Input Chinese characters not correctly echoed in E

2019-08-08 18:10发布

问题:

I had this weird encoding issue for my Emacs and R environment. Display of Chinese characters are all good with my .Rprofile setting Sys.setlocale("LC_ALL","zh_CN.utf-8"); except the echo of input ones.

    > linkTexts[5]
          font 
    "使用帮助" 
    > functionNotExist()
    错误: 没有"functionNotExist"这个函数
    > fire <- "你好"
    > fire
    [1] "  "

As we can see, Chinese characters contained in the vector linkTexts, Chinese error messages, and input Chinese characters all can be perfectly shown, yet the echo of input characters were only shown as blank placeholders.

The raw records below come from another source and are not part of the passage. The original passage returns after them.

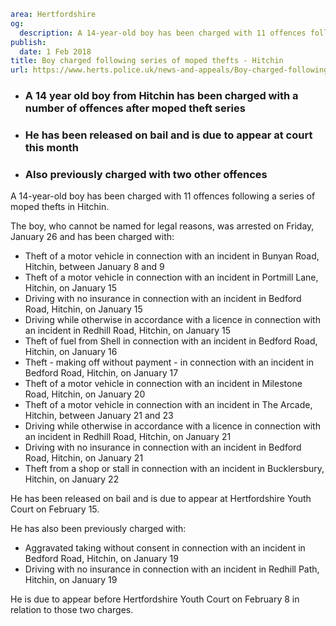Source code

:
 ```yaml
area: Hertfordshire
og:
  description: A 14-year-old boy has been charged with 11 offences following a series of moped thefts in Hitchin.
publish:
  date: 1 Feb 2018
title: Boy charged following series of moped thefts - Hitchin
url: https://www.herts.police.uk/news-and-appeals/Boy-charged-following-series-of-moped-thefts-Hitchin
```

* ### A 14 year old boy from Hitchin has been charged with a number of offences after moped theft series

 * ### He has been released on bail and is due to appear at court this month

 * ### Also previously charged with two other offences

A 14-year-old boy has been charged with 11 offences following a series of moped thefts in Hitchin.

The boy, who cannot be named for legal reasons, was arrested on Friday, January 26 and has been charged with:

 * Theft of a motor vehicle in connection with an incident in Bunyan Road, Hitchin, between January 8 and 9
 * Theft of a motor vehicle in connection with an incident in Portmill Lane, Hitchin, on January 15
 * Driving with no insurance in connection with an incident in Bedford Road, Hitchin, on January 15
 * Driving while otherwise in accordance with a licence in connection with an incident in Redhill Road, Hitchin, on January 15
 * Theft of fuel from Shell in connection with an incident in Bedford Road, Hitchin, on January 16
 * Theft - making off without payment - in connection with an incident in Bedford Road, Hitchin, on January 17
 * Theft of a motor vehicle in connection with an incident in Milestone Road, Hitchin, on January 20
 * Theft of a motor vehicle in connection with an incident in The Arcade, Hitchin, between January 21 and 23
 * Driving while otherwise in accordance with a licence in connection with an incident in Redhill Road, Hitchin, on January 21
 * Driving with no insurance in connection with an incident in Bedford Road, Hitchin, on January 21
 * Theft from a shop or stall in connection with an incident in Bucklersbury, Hitchin, on January 22

He has been released on bail and is due to appear at Hertfordshire Youth Court on February 15.

He has also been previously charged with:

 * Aggravated taking without consent in connection with an incident in Bedford Road, Hitchin, on January 19
 * Driving with no insurance in connection with an incident in Redhill Path, Hitchin, on January 19

He is due to appear before Hertfordshire Youth Court on February 8 in relation to those two charges.
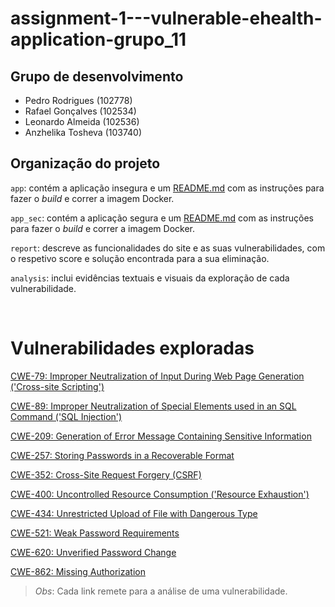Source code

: # assignment-1---vulnerable-ehealth-application-grupo_11

## Grupo de desenvolvimento
- Pedro Rodrigues (102778)
- Rafael Gonçalves (102534)
- Leonardo Almeida (102536)
- Anzhelika Tosheva (103740)

## Organização do projeto
```app```: contém a aplicação insegura e um [README.md](app/README.md) com as instruções para fazer o *build* e correr a imagem Docker.

```app_sec```: contém a aplicação segura e um [README.md](app_sec/README.md) com as instruções para fazer o *build* e correr a imagem Docker.

```report```: descreve as funcionalidades do site e as suas vulnerabilidades, com o respetivo score e solução encontrada para a sua eliminação.

```analysis```: inclui evidências textuais e visuais da exploração de cada vulnerabilidade.

<br/>

# Vulnerabilidades exploradas
[CWE-79: Improper Neutralization of Input During Web Page Generation ('Cross-site Scripting')](analysis/CWE-79.md)

[CWE-89: Improper Neutralization of Special Elements used in an SQL Command ('SQL Injection')](analysis/CWE-89.md)

[CWE-209: Generation of Error Message Containing Sensitive Information](analysis/CWE-209.md)

[CWE-257: Storing Passwords in a Recoverable Format](analysis/CWE-257.md)

[CWE-352: Cross-Site Request Forgery (CSRF)](analysis/CWE-352.md)

[CWE-400: Uncontrolled Resource Consumption ('Resource Exhaustion')](analysis/CWE-400.md)

[CWE-434: Unrestricted Upload of File with Dangerous Type](analysis/CWE-434.md)

[CWE-521: Weak Password Requirements](analysis/CWE-521.md)

[CWE-620: Unverified Password Change](analysis/CWE-620.md)

[CWE-862: Missing Authorization](analysis/CWE-862.md)

>*Obs*: Cada link remete para a análise de uma vulnerabilidade.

sessionInfo() is here, which is as expected given the Sys.setlocale("LC_ALL","zh_CN.utf-8"); setting:

    > sessionInfo()
    R version 2.15.2 (2012-10-26)
    Platform: i386-apple-darwin9.8.0/i386 (32-bit)

    locale:
    [1] zh_CN.utf-8/zh_CN.utf-8/zh_CN.utf-8/C/zh_CN.utf-8/C

    attached base packages:
    [1] stats     graphics  grDevices utils     datasets  methods   base     

    other attached packages:
    [1] XML_3.96-1.1

    loaded via a namespace (and not attached):
    [1] compiler_2.15.2 tools_2.15.2   

And I have no locale settings in the .Emacs file.

To me, this seems to be an Emacs encoding issue, but I just don't know how to correct it. Any idea or suggestion? Thanks.

回答1:

Your examples work for me out of the box. You can set emacs process decoding/encoding with M-x set-buffer-process-coding-system. Once you figure out what encoding works (if any) you can make the change permanent with:

(add-hook 'ess-R-post-run-hook
          (lambda () (set-buffer-process-coding-system
                      'utf-8-unix 'utf-8-unix)))

Replace utf-8-unix with your chosen encoding.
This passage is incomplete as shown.